WORK TASK — Your answer should consist of the lines in the listing that hold "documentclass".

------------------------------------------------

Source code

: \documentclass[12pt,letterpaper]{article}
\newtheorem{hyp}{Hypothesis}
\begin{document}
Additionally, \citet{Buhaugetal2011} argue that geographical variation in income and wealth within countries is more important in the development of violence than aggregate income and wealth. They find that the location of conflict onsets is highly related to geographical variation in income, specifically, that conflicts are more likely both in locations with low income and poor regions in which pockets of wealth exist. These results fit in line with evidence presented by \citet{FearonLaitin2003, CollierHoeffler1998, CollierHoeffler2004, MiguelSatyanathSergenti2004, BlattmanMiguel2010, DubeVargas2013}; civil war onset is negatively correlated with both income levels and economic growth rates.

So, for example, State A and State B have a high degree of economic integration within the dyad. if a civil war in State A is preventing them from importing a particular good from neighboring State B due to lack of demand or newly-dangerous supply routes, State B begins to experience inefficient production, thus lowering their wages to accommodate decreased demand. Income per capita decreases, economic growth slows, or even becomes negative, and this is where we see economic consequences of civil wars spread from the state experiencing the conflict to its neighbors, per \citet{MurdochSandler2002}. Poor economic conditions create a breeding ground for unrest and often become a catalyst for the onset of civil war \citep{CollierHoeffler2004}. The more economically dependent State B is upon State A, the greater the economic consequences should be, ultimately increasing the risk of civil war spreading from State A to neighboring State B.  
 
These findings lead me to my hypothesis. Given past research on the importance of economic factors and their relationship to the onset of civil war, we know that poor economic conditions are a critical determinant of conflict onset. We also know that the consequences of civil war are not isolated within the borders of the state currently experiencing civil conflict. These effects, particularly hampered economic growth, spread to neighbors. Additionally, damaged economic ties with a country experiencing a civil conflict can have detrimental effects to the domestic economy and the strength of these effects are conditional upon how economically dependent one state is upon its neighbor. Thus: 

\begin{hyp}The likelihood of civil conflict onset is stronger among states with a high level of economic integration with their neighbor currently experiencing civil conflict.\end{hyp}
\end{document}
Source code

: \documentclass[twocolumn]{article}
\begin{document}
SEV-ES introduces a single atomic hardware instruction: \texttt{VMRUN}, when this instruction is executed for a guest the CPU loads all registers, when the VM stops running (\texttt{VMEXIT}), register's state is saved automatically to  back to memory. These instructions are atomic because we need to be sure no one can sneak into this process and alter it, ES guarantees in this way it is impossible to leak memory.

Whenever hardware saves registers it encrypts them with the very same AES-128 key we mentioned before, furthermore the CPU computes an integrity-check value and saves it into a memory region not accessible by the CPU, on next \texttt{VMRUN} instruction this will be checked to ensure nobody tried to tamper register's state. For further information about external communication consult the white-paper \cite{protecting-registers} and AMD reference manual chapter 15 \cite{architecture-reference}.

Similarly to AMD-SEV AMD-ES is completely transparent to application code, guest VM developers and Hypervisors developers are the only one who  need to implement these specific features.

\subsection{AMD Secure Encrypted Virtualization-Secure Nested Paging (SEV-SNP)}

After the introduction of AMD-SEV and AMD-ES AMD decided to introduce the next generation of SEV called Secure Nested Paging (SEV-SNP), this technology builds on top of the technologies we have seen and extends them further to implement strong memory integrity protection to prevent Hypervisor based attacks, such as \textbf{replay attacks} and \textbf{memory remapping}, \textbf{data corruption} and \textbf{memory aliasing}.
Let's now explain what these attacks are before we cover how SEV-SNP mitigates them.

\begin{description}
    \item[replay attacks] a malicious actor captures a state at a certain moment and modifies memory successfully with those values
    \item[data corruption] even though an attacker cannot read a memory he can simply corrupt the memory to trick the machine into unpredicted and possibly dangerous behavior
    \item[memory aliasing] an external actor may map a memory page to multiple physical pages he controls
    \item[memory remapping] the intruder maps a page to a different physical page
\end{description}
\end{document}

------------------------------------------------

TASK OUTPUT —
: \documentclass[12pt,letterpaper]{article}
: \documentclass[twocolumn]{article}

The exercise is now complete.